Reyhan Algül, uzman klinik psikolog
◊ Herkes travmayı aynı şekilde deneyimlemez. Bir olayın travmatik etki yaratması travmanın niteliği kadar kişinin baş etme gücüne, psikoloijk dayanıklılığına ve olayları değerlendirme şekline bağlıdır. Ayrıca kişilik özellikleri, ailede depresyon, anksiyete gibi psikolojik sorunlar öyküsünün olması da travma riskini arttırır.
◊ Travma sonrasında duygusal iyileşme sürecini hızlandırmak ve travma sonrası stres bozukluğunun gelişmemesini sağlamak her zaman kolay değildir. Sinir sistemimiz ve beynimiz bir travma yaşadıktan sonra bizi hayatta tutabilmek için sürekli alarm halinde olacaktır.
◊ Stres bozukluğu, travmatik yaşantıdan altı ay gibi uzun bir süre sonra ortaya çıkabilir. Bunlara ‘gecikmeli başlangıçlı’ adı verilir.
◊ Travma sonrası stres bozukluğu genelde tek başına görülmez. Sıklıkla depresyon, anksiyete, fobiler, kendine zarar verme davranışları, bağımlılıklar ve geçmeyen fiziksel semptomlar da bu tabloya eşlik eder.
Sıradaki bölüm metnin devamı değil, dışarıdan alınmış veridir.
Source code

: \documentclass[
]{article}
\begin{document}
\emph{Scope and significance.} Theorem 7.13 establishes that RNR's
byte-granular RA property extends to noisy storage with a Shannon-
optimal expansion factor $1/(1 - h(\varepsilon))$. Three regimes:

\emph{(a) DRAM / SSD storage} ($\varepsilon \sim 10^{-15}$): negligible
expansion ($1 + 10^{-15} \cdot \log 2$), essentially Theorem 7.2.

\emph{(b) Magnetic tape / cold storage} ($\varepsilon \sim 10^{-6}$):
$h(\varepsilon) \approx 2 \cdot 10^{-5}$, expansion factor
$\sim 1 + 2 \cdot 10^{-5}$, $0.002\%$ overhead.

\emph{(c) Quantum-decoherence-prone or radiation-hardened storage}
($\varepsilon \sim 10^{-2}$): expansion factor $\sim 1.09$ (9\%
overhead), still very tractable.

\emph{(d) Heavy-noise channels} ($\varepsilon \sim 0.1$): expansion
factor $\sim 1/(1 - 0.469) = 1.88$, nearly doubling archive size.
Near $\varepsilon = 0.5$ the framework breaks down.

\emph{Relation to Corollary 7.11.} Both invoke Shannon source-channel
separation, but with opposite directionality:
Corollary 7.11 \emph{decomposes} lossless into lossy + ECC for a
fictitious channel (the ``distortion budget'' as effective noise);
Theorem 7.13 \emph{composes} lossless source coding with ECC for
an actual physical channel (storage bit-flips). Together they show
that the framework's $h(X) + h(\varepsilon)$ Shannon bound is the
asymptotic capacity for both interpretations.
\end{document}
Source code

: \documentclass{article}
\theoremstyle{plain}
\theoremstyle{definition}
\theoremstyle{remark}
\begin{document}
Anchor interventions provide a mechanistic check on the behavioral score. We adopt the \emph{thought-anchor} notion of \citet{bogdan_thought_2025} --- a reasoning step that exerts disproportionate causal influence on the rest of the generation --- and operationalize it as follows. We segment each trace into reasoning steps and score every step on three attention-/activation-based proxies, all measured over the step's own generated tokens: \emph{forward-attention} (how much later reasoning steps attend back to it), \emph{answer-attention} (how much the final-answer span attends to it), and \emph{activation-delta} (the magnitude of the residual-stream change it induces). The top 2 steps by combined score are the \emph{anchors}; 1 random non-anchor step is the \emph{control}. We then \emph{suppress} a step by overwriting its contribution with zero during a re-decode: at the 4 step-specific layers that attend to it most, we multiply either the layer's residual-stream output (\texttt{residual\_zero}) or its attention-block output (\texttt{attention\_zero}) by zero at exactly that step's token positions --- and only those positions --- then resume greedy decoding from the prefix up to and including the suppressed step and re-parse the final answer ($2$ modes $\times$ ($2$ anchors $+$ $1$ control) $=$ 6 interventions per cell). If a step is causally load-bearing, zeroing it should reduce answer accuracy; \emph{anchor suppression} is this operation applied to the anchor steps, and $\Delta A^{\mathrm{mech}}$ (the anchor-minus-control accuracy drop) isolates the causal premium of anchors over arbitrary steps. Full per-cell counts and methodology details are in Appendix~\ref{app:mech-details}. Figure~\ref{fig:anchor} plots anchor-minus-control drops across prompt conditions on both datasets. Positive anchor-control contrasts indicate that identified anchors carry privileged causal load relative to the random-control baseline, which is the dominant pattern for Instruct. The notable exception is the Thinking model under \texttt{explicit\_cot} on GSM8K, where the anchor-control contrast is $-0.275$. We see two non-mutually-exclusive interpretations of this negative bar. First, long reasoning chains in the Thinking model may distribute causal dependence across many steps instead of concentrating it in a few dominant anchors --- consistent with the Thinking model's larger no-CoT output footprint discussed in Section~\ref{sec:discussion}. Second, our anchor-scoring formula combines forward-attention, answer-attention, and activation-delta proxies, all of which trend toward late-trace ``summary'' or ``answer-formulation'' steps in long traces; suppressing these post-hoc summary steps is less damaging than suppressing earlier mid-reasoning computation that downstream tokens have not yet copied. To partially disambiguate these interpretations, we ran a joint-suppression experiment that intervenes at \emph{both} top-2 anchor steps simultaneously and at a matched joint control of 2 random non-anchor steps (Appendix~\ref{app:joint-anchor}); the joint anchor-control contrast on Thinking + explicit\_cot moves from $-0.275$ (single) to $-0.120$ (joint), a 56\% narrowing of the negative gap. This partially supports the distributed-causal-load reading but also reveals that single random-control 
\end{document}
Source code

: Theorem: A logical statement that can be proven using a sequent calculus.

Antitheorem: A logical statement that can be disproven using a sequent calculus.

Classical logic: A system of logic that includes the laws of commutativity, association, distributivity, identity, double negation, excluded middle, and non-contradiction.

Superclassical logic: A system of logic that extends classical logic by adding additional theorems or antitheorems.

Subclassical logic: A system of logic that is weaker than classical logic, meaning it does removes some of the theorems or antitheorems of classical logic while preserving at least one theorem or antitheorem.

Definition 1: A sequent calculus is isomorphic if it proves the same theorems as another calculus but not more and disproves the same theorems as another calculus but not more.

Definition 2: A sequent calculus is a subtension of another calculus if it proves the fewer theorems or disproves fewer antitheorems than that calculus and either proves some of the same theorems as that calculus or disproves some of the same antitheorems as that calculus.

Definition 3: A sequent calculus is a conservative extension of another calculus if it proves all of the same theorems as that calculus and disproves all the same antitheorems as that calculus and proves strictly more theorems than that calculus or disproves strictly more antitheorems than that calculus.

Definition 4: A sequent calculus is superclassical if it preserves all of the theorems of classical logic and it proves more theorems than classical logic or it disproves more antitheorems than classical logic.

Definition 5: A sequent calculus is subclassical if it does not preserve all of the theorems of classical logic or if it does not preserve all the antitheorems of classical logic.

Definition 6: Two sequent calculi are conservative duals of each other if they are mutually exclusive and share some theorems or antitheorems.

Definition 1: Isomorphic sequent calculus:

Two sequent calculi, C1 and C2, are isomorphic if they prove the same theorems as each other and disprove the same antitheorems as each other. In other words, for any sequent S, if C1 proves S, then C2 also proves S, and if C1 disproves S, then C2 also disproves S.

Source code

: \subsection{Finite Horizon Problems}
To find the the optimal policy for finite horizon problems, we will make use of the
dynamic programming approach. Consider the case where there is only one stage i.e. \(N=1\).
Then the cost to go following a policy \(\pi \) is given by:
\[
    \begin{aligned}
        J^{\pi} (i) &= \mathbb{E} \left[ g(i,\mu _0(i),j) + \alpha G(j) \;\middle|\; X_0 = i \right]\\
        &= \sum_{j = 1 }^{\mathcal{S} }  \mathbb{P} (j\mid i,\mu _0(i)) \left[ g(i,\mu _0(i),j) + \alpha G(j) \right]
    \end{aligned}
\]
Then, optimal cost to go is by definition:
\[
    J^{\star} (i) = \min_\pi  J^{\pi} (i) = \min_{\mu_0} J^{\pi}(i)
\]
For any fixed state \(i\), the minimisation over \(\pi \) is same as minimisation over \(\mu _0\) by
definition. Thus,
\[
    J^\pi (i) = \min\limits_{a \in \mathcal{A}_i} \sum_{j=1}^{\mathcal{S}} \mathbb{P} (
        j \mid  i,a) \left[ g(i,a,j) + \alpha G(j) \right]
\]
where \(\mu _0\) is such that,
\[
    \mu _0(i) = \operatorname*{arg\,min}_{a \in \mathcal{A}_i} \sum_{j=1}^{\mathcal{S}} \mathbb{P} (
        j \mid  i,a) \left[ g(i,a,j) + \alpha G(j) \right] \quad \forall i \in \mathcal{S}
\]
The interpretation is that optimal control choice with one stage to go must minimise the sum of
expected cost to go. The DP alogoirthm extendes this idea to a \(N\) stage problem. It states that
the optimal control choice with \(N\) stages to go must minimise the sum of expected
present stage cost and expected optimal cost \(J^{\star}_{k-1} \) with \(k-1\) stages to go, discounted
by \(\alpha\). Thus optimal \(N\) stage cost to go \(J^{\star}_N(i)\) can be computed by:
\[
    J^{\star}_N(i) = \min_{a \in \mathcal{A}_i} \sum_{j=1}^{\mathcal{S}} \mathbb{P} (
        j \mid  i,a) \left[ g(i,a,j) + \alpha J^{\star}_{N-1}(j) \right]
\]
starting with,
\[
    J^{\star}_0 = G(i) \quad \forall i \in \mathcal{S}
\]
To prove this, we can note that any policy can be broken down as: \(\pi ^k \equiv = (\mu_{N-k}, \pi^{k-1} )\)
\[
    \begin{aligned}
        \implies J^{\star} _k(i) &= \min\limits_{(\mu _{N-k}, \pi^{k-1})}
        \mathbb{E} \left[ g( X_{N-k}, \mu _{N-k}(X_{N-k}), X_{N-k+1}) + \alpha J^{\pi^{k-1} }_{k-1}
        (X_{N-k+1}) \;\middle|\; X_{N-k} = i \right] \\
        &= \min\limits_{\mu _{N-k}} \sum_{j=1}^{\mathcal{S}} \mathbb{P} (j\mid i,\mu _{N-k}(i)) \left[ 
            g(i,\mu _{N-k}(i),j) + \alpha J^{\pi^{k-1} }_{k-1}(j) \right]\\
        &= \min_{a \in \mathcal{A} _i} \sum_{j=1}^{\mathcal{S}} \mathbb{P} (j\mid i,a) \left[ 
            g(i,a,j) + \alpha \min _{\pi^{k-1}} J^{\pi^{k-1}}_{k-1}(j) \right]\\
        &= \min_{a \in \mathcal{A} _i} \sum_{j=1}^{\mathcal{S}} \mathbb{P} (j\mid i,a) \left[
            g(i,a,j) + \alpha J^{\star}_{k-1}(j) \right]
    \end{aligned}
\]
◊ Travmatik bir olay kişileri farklı etkileyebileceği için kişinin ihtiyaçlarına uygun olan tedavi planının hazırlanması gerekiyor. Psikoterapiler ve gerekiyorsa ilaç tedavisine başvurulmalı.
Psikoterapi türlerinden bilişsel-davranışçı terapi, EMDR (göz hareketleriyle duyarsızlaştırma), grup terapileri ve beden odaklı yöntemler iyi sonuç verebiliyor.